KAPLAN: You guys should get on that. What do you guys hope for your fans to get out of your music?

LIDDLE: A lot of times, lyrically, they’re not too cryptic and not too hard to figure out. Some songwriters make “hard-to-read” lyrics. We do prefer to leave something new for people to decide and interpret it in their own way and relate it to their own experiences. We want them to take what they will from it. I guess a lot of the time that’s where the songs come from.

KAPLAN: Why did you guys choose Dry the River as your band name?

LIDDLE: It kind of just came to us.
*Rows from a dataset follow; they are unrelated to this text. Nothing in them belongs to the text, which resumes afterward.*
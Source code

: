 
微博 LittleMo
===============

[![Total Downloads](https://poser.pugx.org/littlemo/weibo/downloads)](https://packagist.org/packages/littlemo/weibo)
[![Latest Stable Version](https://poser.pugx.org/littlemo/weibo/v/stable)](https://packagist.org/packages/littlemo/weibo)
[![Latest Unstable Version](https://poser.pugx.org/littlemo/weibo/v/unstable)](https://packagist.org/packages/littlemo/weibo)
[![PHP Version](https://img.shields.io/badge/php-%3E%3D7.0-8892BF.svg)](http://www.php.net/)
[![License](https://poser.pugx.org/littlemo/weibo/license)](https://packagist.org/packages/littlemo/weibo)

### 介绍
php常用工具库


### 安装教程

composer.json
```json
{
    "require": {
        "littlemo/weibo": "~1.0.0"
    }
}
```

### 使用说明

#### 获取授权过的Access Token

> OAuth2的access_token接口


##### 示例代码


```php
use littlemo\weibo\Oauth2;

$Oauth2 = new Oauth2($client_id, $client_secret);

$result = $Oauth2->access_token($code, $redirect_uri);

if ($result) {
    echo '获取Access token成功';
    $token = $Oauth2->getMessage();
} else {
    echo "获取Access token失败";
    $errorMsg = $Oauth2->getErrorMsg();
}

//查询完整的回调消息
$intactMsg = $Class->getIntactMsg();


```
We were kicking a lot of stuff around, a bunch of names around. It’s a Midwestern kind of a phrase: “drying the river,” like going out drinking heavily. That was kind of part of it. We didn’t want to make it too folky. We didn’t want to make it completely obscure so that people wouldn’t understand. Dry the River seemed to be a good fit. That’s where it came from.

KAPLAN: Where do you hope you guys will be in five years?

LIDDLE: I guess we just feel like we’re very aware that it’s really difficult to get into a position where you can play live music full-time and you can do it for a living. We always had day jobs. We played in the band on the weekends. We always tried to make ends meet. We just feel really grateful to have a job every day. We never really take anything for granted. We are always grateful to get up on stages and to play in places all around the world. We always enjoy it. For us, on the one hand, if we’re still doing this in one year’s time, two years’ time, five years’ time, I’ll be grateful. We could be back in our day jobs in a year. We love playing live music and playing live shows. We’d like to build our reputation, and if things get better, then that would be great too. If we get more successful, that would be great, but we never really set out to be a huge, massive kind of a band. As long as we still get to do shows every day, we’ll be happy.

DRY THE RIVER WILL BE PLAYING AT MERCURY LOUNGE TONIGHT WITH THE LOOM. THEIR DEBUT LP, SHALLOW BED, WILL BE OUT IN THE US THIS SPRING.